Thursday, July 09, 2009

The Student Loan Crisis

by Daniel L. Bennett

Our friends over at Education Sector unveiled an interesting report today, cleverly titled Drowning in Debt: The Emerging Student Loan Crisis. Its authors analyzed data from the US Dept. of Education's National Postsecondary Student Aid Survey in order to identify trends in student borrowing. The report contains a number of interesting charts and figures that collectively suggest that more students are borrowing more money today than they were 15 years ago and that grant aid (aside from federal grants) is increasingly based on merit as opposed to need, especially at the institutional level.

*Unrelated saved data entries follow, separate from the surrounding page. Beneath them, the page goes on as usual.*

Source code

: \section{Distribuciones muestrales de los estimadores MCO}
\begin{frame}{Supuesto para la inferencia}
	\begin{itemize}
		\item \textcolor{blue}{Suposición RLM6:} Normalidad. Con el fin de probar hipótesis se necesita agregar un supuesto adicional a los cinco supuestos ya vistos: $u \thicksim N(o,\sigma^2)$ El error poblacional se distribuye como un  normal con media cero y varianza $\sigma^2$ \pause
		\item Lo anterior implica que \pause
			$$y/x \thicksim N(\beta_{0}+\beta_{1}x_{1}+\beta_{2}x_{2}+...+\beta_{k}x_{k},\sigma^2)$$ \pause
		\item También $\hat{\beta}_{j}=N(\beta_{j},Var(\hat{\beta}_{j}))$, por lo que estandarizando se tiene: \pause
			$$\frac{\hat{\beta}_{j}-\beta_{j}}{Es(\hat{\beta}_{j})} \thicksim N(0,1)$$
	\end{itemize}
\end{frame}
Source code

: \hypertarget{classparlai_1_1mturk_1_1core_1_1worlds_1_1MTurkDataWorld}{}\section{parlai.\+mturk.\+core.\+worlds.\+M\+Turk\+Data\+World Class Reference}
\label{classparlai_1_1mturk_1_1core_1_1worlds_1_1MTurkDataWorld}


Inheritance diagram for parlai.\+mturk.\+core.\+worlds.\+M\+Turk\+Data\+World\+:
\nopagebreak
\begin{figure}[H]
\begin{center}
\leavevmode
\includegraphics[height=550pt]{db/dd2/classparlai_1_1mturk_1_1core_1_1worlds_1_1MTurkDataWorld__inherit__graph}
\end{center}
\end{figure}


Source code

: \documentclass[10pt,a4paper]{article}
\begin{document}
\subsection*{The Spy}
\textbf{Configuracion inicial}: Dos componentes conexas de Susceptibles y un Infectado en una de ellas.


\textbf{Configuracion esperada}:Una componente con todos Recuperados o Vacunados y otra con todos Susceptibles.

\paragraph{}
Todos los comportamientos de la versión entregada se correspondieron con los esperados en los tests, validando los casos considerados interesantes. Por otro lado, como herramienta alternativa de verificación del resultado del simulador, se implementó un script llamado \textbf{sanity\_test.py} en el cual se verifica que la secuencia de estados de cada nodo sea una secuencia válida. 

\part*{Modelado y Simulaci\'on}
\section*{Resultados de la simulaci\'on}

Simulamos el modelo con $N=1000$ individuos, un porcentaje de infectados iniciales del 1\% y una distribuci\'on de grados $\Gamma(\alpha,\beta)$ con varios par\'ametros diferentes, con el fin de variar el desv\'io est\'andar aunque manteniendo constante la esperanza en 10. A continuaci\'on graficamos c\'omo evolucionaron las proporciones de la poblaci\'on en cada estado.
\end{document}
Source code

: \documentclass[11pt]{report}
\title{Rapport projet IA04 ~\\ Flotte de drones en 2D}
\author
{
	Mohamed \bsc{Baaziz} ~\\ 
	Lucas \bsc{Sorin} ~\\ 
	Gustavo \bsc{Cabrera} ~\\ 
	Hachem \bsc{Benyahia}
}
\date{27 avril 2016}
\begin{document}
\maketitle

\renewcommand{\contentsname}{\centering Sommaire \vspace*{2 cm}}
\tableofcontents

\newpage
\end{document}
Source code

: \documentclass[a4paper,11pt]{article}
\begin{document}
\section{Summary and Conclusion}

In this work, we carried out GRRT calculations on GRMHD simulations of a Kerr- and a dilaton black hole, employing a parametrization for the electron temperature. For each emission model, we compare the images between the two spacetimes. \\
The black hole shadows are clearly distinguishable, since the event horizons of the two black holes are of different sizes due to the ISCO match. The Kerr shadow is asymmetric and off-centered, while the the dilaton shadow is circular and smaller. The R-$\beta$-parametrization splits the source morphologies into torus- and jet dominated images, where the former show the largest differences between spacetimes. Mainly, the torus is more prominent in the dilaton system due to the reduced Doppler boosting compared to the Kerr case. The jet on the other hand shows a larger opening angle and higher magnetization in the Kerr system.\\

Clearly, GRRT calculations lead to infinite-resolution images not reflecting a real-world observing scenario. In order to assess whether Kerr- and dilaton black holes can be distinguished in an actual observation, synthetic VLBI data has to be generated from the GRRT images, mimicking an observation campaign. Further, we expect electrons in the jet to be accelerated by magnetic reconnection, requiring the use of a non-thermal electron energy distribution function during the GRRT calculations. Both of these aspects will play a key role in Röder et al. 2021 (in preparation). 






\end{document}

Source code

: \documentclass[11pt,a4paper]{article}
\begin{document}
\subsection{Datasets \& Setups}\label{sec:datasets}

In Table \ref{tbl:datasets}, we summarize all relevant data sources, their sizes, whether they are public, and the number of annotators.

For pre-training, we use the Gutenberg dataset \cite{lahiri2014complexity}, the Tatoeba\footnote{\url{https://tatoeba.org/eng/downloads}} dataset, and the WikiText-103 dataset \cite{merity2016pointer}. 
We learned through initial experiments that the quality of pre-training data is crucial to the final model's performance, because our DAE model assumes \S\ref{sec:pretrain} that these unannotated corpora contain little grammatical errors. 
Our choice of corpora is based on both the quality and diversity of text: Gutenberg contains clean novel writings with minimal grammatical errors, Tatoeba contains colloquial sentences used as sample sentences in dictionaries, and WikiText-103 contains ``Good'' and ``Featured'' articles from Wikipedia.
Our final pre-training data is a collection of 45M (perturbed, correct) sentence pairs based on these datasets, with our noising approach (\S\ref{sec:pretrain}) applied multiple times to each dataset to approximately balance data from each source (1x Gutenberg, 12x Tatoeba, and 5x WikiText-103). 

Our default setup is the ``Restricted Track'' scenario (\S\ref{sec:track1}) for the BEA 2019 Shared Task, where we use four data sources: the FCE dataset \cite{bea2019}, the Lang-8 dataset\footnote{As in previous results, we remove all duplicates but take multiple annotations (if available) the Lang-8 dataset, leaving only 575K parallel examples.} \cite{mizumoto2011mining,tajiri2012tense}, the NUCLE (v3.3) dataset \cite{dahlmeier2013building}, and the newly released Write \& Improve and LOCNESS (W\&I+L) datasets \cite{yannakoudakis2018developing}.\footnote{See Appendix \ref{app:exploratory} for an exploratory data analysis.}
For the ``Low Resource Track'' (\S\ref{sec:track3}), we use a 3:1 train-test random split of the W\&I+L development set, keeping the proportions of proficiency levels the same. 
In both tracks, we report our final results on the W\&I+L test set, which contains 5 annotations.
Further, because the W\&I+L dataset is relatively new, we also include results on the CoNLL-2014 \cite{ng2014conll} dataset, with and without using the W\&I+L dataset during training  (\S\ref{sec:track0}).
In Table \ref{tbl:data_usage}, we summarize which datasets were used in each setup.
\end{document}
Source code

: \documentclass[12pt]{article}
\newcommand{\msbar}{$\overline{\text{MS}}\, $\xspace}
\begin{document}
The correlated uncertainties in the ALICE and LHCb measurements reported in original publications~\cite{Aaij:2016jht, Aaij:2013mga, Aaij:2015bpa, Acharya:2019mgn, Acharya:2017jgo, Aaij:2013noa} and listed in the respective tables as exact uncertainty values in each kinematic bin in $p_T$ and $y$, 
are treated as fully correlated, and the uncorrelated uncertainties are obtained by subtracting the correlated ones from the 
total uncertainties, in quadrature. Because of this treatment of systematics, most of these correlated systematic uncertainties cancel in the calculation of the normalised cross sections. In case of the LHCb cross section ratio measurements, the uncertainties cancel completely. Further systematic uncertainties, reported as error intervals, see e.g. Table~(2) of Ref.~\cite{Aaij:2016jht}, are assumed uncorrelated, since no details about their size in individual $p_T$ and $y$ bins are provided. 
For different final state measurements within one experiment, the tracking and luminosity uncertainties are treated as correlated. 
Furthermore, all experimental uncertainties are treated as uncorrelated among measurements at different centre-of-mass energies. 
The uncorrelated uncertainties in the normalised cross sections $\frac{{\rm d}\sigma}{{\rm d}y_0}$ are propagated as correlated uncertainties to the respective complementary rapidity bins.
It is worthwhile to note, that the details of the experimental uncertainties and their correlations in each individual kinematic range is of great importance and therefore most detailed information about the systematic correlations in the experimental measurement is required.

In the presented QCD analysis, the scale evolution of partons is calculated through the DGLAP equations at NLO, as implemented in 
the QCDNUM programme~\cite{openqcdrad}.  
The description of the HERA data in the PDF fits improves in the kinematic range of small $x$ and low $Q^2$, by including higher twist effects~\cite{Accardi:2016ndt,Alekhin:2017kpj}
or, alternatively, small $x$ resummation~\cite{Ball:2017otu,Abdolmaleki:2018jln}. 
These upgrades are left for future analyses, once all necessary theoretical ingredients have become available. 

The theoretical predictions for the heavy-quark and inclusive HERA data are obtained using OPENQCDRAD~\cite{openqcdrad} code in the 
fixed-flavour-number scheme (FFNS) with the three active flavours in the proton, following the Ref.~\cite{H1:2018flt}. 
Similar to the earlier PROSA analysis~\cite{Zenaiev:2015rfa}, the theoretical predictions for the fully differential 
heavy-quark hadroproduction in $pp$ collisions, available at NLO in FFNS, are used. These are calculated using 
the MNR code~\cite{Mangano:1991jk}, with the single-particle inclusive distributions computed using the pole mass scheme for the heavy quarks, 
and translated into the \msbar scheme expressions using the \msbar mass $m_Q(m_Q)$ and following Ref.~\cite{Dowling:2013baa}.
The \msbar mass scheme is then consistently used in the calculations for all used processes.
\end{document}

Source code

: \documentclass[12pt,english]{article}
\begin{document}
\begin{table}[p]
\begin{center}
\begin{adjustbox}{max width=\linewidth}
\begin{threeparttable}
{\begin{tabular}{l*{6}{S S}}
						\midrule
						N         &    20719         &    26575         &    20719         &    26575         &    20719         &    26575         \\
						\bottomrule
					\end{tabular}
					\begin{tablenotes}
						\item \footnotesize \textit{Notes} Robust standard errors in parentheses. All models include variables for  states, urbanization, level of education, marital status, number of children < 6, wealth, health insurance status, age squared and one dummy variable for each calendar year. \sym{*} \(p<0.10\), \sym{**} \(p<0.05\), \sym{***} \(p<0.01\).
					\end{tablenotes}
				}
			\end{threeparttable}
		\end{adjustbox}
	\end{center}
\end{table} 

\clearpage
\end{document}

The report touches on a topic that I believe is central to understanding the underlying problem with upward spiraling tuition and consequentially, the rise in student debt, stating:
Universities also use a substantial amount of their discretionary aid dollars to attract students who do have academic merit, at least as measured by factors like class rank and SAT and ACT scores, both of which contribute to the influential U.S. News & World Report college rankings. Prestige in higher education is partly a function of attracting “better” students to enroll, and prestige has a price.
In other words, colleges seeking to boost their reputation do so by spending more money. My colleague, Andrew Gillen, introduced the concept of a "prestige curve" as a cost driver in his Financial Aid report, as well as providing evidence that government-provided financial aid has actually contributed to the decrease in college affordability -- the opposite of its intended effect.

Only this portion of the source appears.